INSTRUCTIONS FOR THE TASK —
Return each line of the entries that mentions the word "worse".

------------

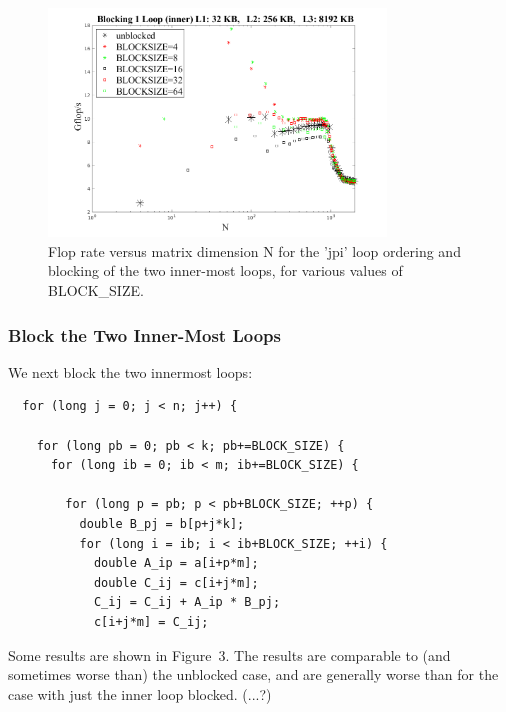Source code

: \documentclass[12pt]{article}
\begin{document}
\begin{figure}[ht]
\vspace*{-0.05in}
\centering
    \includegraphics[width=0.8\textwidth]{Fig_2.png}
  \caption{Flop rate versus matrix dimension N for the 'jpi'
           loop ordering and blocking of the two inner-most loops,
           for various values of BLOCK\_SIZE.}
  \label{fig2}
\end{figure}

\subsubsection*{Block the Two Inner-Most Loops}

We next block the two innermost loops:
\begin{singlespace}
\begin{verbatim}
  for (long j = 0; j < n; j++) {

    for (long pb = 0; pb < k; pb+=BLOCK_SIZE) {
      for (long ib = 0; ib < m; ib+=BLOCK_SIZE) {

        for (long p = pb; p < pb+BLOCK_SIZE; ++p) {
          double B_pj = b[p+j*k];
          for (long i = ib; i < ib+BLOCK_SIZE; ++i) {
            double A_ip = a[i+p*m];
            double C_ij = c[i+j*m];
            C_ij = C_ij + A_ip * B_pj;
            c[i+j*m] = C_ij;
\end{verbatim}
\end{singlespace}
 
Some results are shown in Figure~3. The results are comparable to
(and sometimes worse than) the
unblocked case, and are generally worse than for the case with 
just the inner loop blocked.
(...?)
\end{document}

------------

TASK RESULT —
(and sometimes worse than) the
unblocked case, and are generally worse than for the case with 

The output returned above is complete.